=== Section Start ===
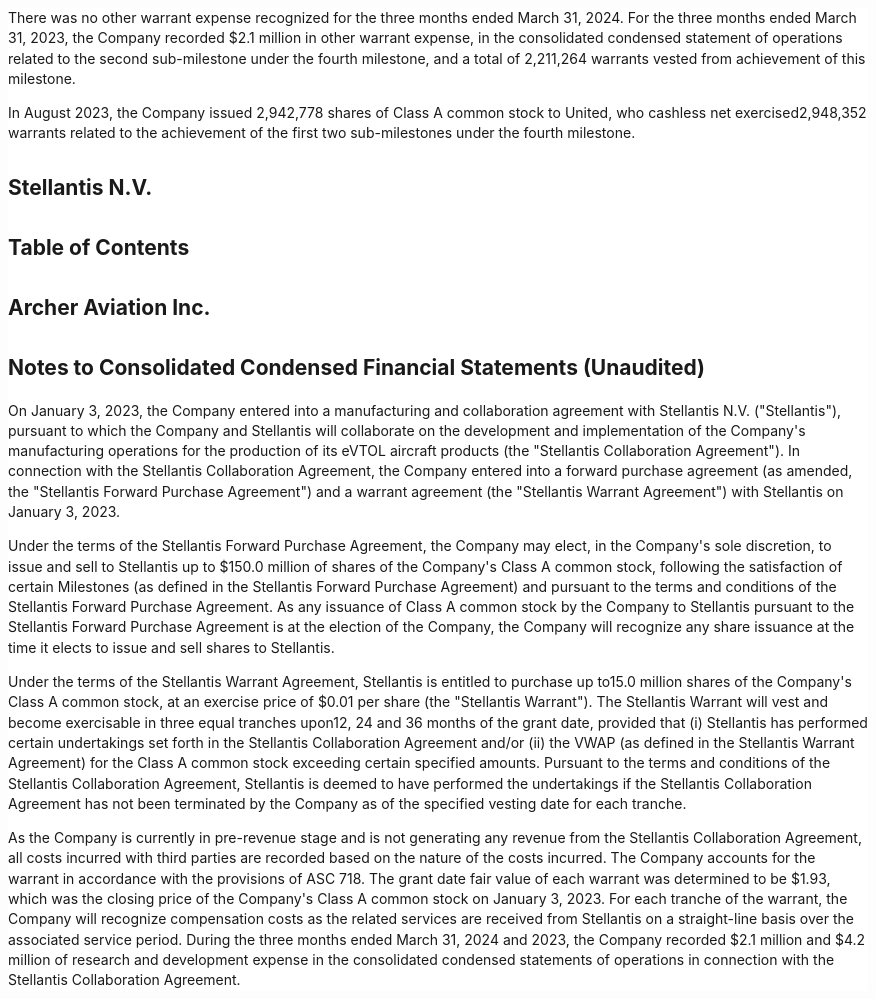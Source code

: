 There was no other warrant expense recognized for the three months ended March 31, 2024. For the three months ended March 31, 2023, the Company recorded $2.1 million in other warrant expense, in the consolidated condensed statement of operations related to the second sub-milestone under the fourth milestone, and a total of 2,211,264 warrants vested from achievement of this milestone.

In August 2023, the Company issued 2,942,778 shares of Class A common stock to United, who cashless net exercised2,948,352 warrants related to the achievement of the first two sub-milestones under the fourth milestone.

## Stellantis N.V.

## Table of Contents

## Archer Aviation Inc.

## Notes to Consolidated Condensed Financial Statements (Unaudited)

On January 3, 2023, the Company entered into a manufacturing and collaboration agreement with Stellantis N.V. ("Stellantis"), pursuant to which the Company and Stellantis will collaborate on the development and implementation of the Company's manufacturing operations for the production of its eVTOL aircraft products (the "Stellantis Collaboration Agreement"). In connection with the Stellantis Collaboration Agreement, the Company entered into a forward purchase agreement (as amended, the "Stellantis Forward Purchase Agreement") and a warrant agreement (the "Stellantis Warrant Agreement") with Stellantis on January 3, 2023.

Under the terms of the Stellantis Forward Purchase Agreement, the Company may elect, in the Company's sole discretion, to issue and sell to Stellantis up to $150.0 million of shares of the Company's Class A common stock, following the satisfaction of certain Milestones (as defined in the Stellantis Forward Purchase Agreement) and pursuant to the terms and conditions of the Stellantis Forward Purchase Agreement. As any issuance of Class A common stock by the Company to Stellantis pursuant to the Stellantis Forward Purchase Agreement is at the election of the Company, the Company will recognize any share issuance at the time it elects to issue and sell shares to Stellantis.

Under the terms of the Stellantis Warrant Agreement, Stellantis is entitled to purchase up to15.0 million shares of the Company's Class A common stock, at an exercise price of $0.01 per share (the "Stellantis Warrant"). The Stellantis Warrant will vest and become exercisable in three equal tranches upon12, 24 and 36 months of the grant date, provided that (i) Stellantis has performed certain undertakings set forth in the Stellantis Collaboration Agreement and/or (ii) the VWAP (as defined in the Stellantis Warrant Agreement) for the Class A common stock exceeding certain specified amounts. Pursuant to the terms and conditions of the Stellantis Collaboration Agreement, Stellantis is deemed to have performed the undertakings if the Stellantis Collaboration Agreement has not been terminated by the Company as of the specified vesting date for each tranche.

As the Company is currently in pre-revenue stage and is not generating any revenue from the Stellantis Collaboration Agreement, all costs incurred with third parties are recorded based on the nature of the costs incurred. The Company accounts for the warrant in accordance with the provisions of ASC 718. The grant date fair value of each warrant was determined to be $1.93, which was the closing price of the Company's Class A common stock on January 3, 2023. For each tranche of the warrant, the Company will recognize compensation costs as the related services are received from Stellantis on a straight-line basis over the associated service period. During the three months ended March 31, 2024 and 2023, the Company recorded $2.1 million and $4.2 million of research and development expense in the consolidated condensed statements of operations in connection with the Stellantis Collaboration Agreement.
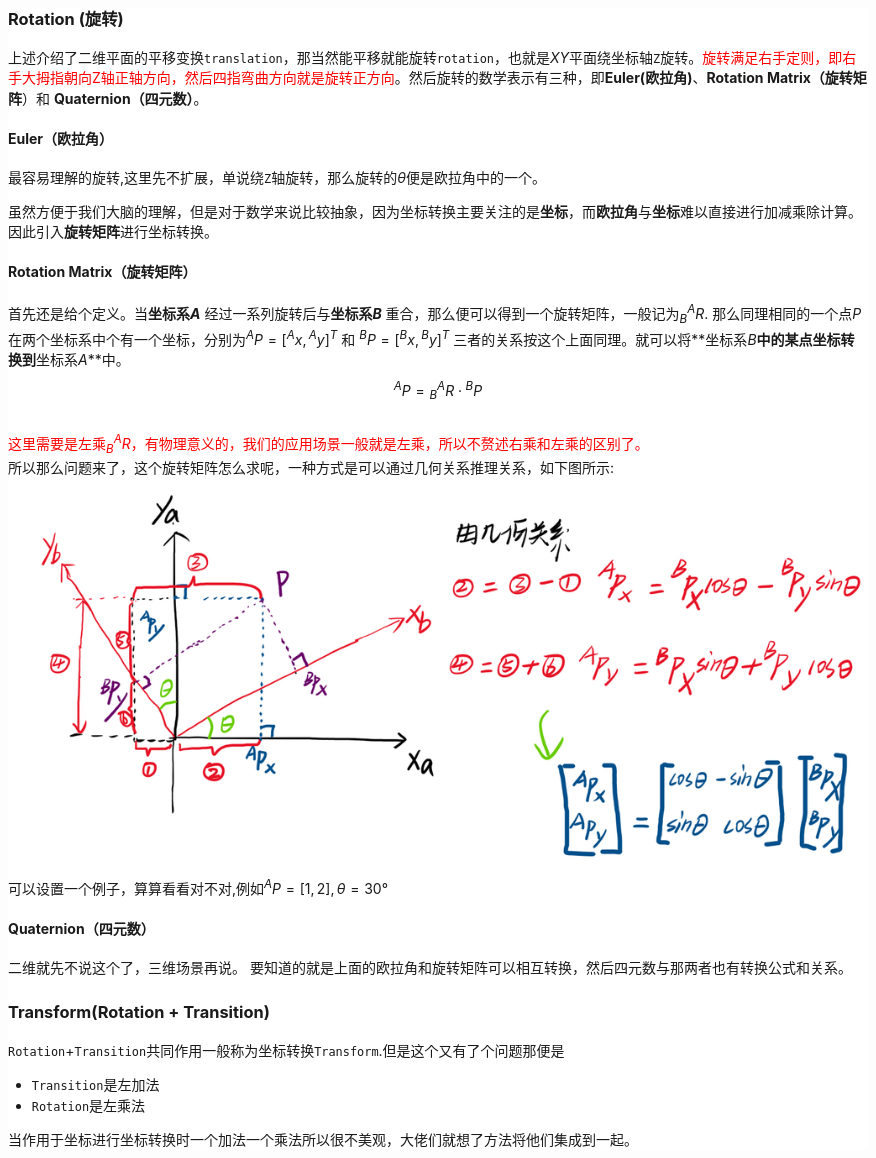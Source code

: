 

### **Rotation (旋转)**    
上述介绍了二维平面的平移变换`translation`，那当然能平移就能旋转`rotation`，也就是$XY$平面绕坐标轴`Z`旋转。<font color = "red">旋转满足右手定则，即右手大拇指朝向Z轴正轴方向，然后四指弯曲方向就是旋转正方向</font>。然后旋转的数学表示有三种，即**Euler(欧拉角)**、**Rotation Matrix（旋转矩阵**）和 **Quaternion（四元数）**。 

#### **Euler（欧拉角**）  
最容易理解的旋转,这里先不扩展，单说绕`Z`轴旋转，那么旋转的$\theta$便是欧拉角中的一个。

虽然方便于我们大脑的理解，但是对于数学来说比较抽象，因为坐标转换主要关注的是**坐标**，而**欧拉角**与**坐标**难以直接进行加减乘除计算。因此引入**旋转矩阵**进行坐标转换。     

#### **Rotation Matrix（旋转矩阵）**  
首先还是给个定义。当**坐标系$A$** 经过一系列旋转后与**坐标系$B$** 重合，那么便可以得到一个旋转矩阵，一般记为${}_B^AR$. 那么同理相同的一个点$P$在两个坐标系中个有一个坐标，分别为${}^AP=[{}^Ax,{}^Ay]^T$ 和 ${}^BP=[{}^Bx,{}^By]^T$ 三者的关系按这个上面同理。就可以将**坐标系$B$**中的某点坐标转换到**坐标系$A$**中。    
$${}^AP = {}_B^AR \cdot {}^BP$$  
<font color = 'red'>这里需要是左乘${}_B^AR$，有物理意义的，我们的应用场景一般就是左乘，所以不赘述右乘和左乘的区别了。</font>  
所以那么问题来了，这个旋转矩阵怎么求呢，一种方式是可以通过几何关系推理关系，如下图所示:  
![img](../assets/imgs/Transform/2D-Zrot.png)    
可以设置一个例子，算算看看对不对,例如${}^AP = [1,2], \theta=30°$    

#### **Quaternion（四元数）**  
二维就先不说这个了，三维场景再说。 要知道的就是上面的欧拉角和旋转矩阵可以相互转换，然后四元数与那两者也有转换公式和关系。   

### Transform(Rotation + Transition)  
`Rotation`+`Transition`共同作用一般称为坐标转换`Transform`.但是这个又有了个问题那便是  
- `Transition`是左加法  
- `Rotation`是左乘法  

当作用于坐标进行坐标转换时一个加法一个乘法所以很不美观，大佬们就想了方法将他们集成到一起。  
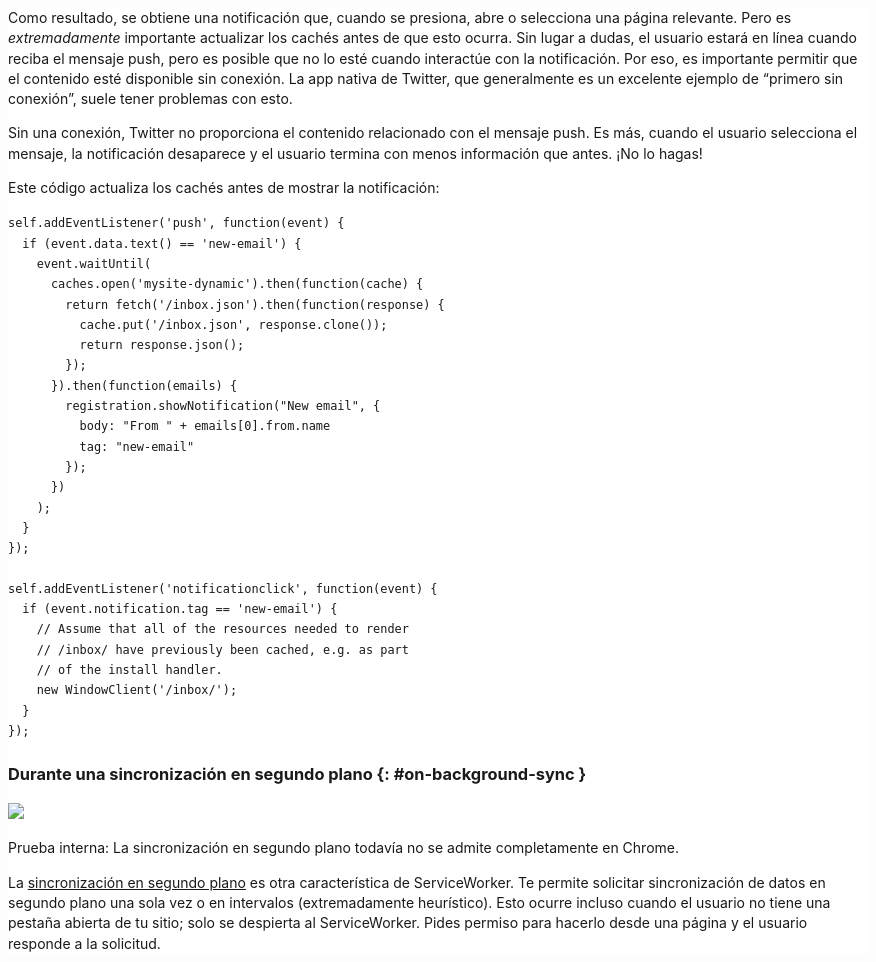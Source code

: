 Como resultado, se obtiene una notificación que, cuando se presiona,
abre o selecciona una página relevante. Pero es
_extremadamente_ importante actualizar los cachés antes de que esto ocurra. Sin lugar a dudas, el usuario estará en línea cuando reciba el mensaje
push, pero es posible que no lo esté cuando interactúe con la
notificación. Por eso, es importante permitir que el contenido esté disponible sin conexión. La
app nativa de Twitter, que generalmente es un excelente ejemplo de
“primero sin conexión”, suele tener problemas con esto.

Sin una conexión, Twitter no proporciona el contenido relacionado con el mensaje
push. Es más, cuando el usuario selecciona el mensaje, la notificación desaparece y el usuario
termina con menos información que antes. ¡No lo hagas!

<div style="clear:both;"></div>

Este código actualiza los cachés antes de mostrar la notificación:

    self.addEventListener('push', function(event) {
      if (event.data.text() == 'new-email') {
        event.waitUntil(
          caches.open('mysite-dynamic').then(function(cache) {
            return fetch('/inbox.json').then(function(response) {
              cache.put('/inbox.json', response.clone());
              return response.json();
            });
          }).then(function(emails) {
            registration.showNotification("New email", {
              body: "From " + emails[0].from.name
              tag: "new-email"
            });
          })
        );
      }
    });

    self.addEventListener('notificationclick', function(event) {
      if (event.notification.tag == 'new-email') {
        // Assume that all of the resources needed to render
        // /inbox/ have previously been cached, e.g. as part
        // of the install handler.
        new WindowClient('/inbox/');
      }
    });


### Durante una sincronización en segundo plano {: #on-background-sync }

<img src="images/cm-on-bg-sync.png">

Prueba interna: La sincronización en segundo plano todavía no se admite completamente en Chrome.

La [sincronización en segundo plano](/web/updates/2015/12/background-sync)
es otra característica de
ServiceWorker. Te permite solicitar sincronización de datos en segundo plano
una sola vez o en intervalos (extremadamente heurístico). Esto ocurre incluso cuando el usuario no tiene una pestaña abierta
de tu sitio; solo se despierta
al ServiceWorker. Pides permiso para hacerlo desde una página y el usuario responde a la
solicitud.


[ttt]: https://jakearchibald.github.io/trained-to-thrill/
[is_sw_ready]: https://jakearchibald.github.io/isserviceworkerready/
[sw_primer]: /web/fundamentals/getting-started/primers/service-workers
[caches_api]: https://developer.mozilla.org/en-US/docs/Web/API/Cache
=== Section End ===
Copy out each line of the entries where the word "Transition" is found.

### Transform(Rotation + Transition)  
`Rotation`+`Transition`共同作用一般称为坐标转换`Transform`.但是这个又有了个问题那便是  
- `Transition`是左加法  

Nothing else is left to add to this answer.